Supplied records: Begin

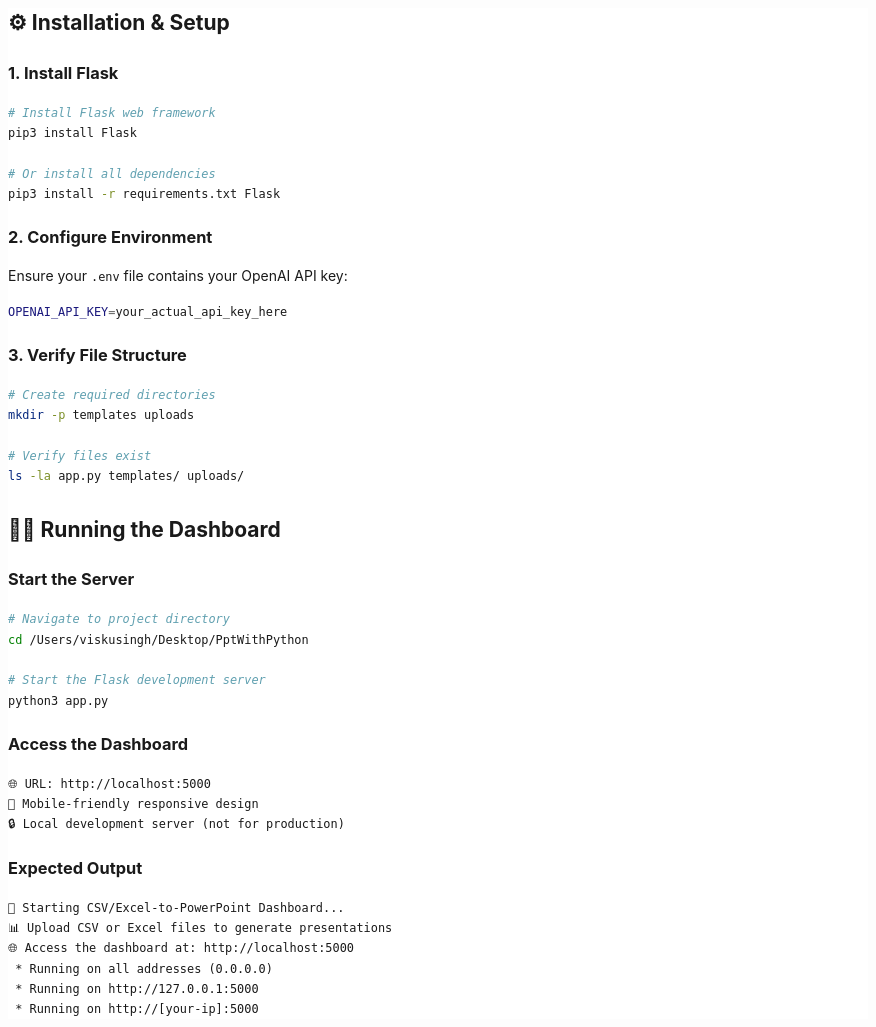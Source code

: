 ## ⚙️ Installation & Setup

### 1. Install Flask

```bash
# Install Flask web framework
pip3 install Flask

# Or install all dependencies
pip3 install -r requirements.txt Flask
```

### 2. Configure Environment

Ensure your `.env` file contains your OpenAI API key:

```bash
OPENAI_API_KEY=your_actual_api_key_here
```

### 3. Verify File Structure

```bash
# Create required directories
mkdir -p templates uploads

# Verify files exist
ls -la app.py templates/ uploads/
```

## 🏃‍♂️ Running the Dashboard

### Start the Server

```bash
# Navigate to project directory
cd /Users/viskusingh/Desktop/PptWithPython

# Start the Flask development server
python3 app.py
```

### Access the Dashboard

```
🌐 URL: http://localhost:5000
📱 Mobile-friendly responsive design
🔒 Local development server (not for production)
```

### Expected Output

```
🚀 Starting CSV/Excel-to-PowerPoint Dashboard...
📊 Upload CSV or Excel files to generate presentations
🌐 Access the dashboard at: http://localhost:5000
 * Running on all addresses (0.0.0.0)
 * Running on http://127.0.0.1:5000
 * Running on http://[your-ip]:5000
```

Supplied records: End

## [Problem requirements]
Where a line of the data contains "Running", copy that line.

## [Solution to this task]
## 🏃‍♂️ Running the Dashboard
 * Running on all addresses (0.0.0.0)
 * Running on http://127.0.0.1:5000
 * Running on http://[your-ip]:5000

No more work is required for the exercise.